EXERCISE DIRECTIONS:
Copy the lines below exactly, starting at the line that contains "## Acknowledgements" and stopping after the last line, and include no other lines.

◆ ◆ ◆ ◆

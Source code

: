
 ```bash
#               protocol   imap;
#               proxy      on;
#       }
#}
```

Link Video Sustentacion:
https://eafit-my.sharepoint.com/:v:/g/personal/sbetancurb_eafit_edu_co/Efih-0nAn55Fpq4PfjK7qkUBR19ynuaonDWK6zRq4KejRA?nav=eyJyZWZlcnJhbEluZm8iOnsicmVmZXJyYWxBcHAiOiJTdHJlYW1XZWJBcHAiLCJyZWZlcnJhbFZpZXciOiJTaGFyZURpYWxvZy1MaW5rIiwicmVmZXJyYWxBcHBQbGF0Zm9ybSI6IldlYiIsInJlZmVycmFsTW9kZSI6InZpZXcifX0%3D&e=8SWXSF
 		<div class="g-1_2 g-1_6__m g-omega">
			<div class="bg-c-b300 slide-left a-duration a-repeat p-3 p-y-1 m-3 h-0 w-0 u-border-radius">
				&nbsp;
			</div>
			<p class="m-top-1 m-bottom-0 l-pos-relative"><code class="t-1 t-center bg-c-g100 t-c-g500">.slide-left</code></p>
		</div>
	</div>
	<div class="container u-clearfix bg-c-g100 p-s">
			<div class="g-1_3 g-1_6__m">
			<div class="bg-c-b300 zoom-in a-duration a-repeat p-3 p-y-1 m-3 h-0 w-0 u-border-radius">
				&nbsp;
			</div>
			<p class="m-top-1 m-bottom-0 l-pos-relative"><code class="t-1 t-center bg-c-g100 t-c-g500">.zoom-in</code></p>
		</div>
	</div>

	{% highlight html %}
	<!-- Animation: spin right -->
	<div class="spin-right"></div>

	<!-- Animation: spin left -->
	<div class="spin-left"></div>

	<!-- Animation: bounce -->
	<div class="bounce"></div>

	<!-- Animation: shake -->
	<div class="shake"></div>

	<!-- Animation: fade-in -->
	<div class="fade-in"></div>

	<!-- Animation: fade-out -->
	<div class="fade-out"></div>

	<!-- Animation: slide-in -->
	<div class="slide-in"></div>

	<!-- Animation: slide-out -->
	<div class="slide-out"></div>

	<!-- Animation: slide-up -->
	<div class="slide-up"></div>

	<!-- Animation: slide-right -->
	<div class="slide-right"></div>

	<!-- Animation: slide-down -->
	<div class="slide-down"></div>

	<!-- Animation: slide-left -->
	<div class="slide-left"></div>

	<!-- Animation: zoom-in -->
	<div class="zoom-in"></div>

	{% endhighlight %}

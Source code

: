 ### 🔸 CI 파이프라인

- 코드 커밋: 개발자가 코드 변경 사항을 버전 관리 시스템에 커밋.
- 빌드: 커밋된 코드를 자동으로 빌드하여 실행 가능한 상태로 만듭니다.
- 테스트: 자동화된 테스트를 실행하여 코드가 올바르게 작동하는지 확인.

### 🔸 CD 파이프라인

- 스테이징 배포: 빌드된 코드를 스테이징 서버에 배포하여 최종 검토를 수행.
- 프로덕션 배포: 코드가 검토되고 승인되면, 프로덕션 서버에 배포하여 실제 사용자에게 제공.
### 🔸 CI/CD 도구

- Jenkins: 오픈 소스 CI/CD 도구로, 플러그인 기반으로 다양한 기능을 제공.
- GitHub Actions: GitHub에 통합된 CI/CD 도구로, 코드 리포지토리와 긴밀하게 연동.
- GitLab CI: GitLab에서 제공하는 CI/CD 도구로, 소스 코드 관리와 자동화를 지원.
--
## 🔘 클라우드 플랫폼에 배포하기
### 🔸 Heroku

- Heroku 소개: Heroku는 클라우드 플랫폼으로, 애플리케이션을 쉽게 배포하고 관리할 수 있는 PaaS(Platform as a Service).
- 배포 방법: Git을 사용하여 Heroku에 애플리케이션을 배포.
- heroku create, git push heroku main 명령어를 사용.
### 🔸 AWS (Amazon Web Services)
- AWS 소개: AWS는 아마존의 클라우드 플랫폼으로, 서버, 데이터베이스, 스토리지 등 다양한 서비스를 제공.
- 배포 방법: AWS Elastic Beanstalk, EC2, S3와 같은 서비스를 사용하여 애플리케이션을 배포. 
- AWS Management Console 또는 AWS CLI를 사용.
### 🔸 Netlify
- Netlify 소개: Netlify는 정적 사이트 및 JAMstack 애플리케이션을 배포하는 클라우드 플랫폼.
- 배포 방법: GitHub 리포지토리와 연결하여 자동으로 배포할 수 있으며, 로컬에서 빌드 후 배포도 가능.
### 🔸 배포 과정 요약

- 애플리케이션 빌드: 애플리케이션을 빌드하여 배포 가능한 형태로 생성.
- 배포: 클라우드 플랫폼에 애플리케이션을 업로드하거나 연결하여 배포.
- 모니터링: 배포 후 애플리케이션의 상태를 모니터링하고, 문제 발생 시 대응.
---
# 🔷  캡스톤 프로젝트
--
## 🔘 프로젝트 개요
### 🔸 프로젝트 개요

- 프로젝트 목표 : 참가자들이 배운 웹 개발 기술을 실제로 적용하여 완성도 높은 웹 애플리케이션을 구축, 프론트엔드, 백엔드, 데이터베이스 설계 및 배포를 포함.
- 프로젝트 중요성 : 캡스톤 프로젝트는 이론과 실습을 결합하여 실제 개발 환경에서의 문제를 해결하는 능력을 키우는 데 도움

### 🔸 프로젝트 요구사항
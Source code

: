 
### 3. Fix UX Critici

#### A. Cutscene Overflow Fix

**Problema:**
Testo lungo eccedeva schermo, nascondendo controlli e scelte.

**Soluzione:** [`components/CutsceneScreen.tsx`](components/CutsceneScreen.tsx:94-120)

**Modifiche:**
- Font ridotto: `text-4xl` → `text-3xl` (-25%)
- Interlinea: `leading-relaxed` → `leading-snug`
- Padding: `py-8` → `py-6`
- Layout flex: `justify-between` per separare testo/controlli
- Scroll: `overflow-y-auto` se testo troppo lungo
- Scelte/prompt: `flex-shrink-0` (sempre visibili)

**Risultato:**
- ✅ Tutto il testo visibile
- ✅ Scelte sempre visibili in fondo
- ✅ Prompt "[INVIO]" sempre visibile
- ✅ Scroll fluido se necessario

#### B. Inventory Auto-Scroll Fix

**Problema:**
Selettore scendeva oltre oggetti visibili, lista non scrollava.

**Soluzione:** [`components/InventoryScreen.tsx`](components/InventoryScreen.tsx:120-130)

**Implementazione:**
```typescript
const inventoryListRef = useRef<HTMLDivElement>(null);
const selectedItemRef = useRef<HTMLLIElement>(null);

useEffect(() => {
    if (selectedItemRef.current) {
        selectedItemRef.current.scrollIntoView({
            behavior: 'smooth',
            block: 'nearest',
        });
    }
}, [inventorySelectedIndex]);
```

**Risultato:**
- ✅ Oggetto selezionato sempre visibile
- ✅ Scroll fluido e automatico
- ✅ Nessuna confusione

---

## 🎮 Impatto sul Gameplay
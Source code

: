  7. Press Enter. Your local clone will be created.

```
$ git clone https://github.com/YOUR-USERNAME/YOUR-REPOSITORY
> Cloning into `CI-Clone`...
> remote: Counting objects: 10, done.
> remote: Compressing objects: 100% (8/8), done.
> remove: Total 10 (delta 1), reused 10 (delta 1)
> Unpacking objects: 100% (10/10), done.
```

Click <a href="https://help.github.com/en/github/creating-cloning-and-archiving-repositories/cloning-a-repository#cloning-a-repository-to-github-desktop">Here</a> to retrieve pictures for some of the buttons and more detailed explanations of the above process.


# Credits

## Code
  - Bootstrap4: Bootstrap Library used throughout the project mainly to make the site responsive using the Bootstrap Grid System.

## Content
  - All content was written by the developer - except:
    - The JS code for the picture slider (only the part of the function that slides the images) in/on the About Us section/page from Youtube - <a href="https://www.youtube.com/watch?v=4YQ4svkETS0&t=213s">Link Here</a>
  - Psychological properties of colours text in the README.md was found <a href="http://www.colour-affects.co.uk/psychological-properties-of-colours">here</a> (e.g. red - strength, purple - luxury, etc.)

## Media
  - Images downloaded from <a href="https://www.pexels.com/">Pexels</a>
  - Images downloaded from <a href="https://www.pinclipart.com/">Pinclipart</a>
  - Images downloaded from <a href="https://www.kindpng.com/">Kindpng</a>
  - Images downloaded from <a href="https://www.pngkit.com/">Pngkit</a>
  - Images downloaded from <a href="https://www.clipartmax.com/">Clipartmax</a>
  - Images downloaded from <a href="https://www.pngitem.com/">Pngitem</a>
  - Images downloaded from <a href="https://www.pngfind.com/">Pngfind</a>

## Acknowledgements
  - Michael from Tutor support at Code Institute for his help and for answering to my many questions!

◆ ◆ ◆ ◆

SOLUTION BELOW:
## Acknowledgements
  - Michael from Tutor support at Code Institute for his help and for answering to my many questions!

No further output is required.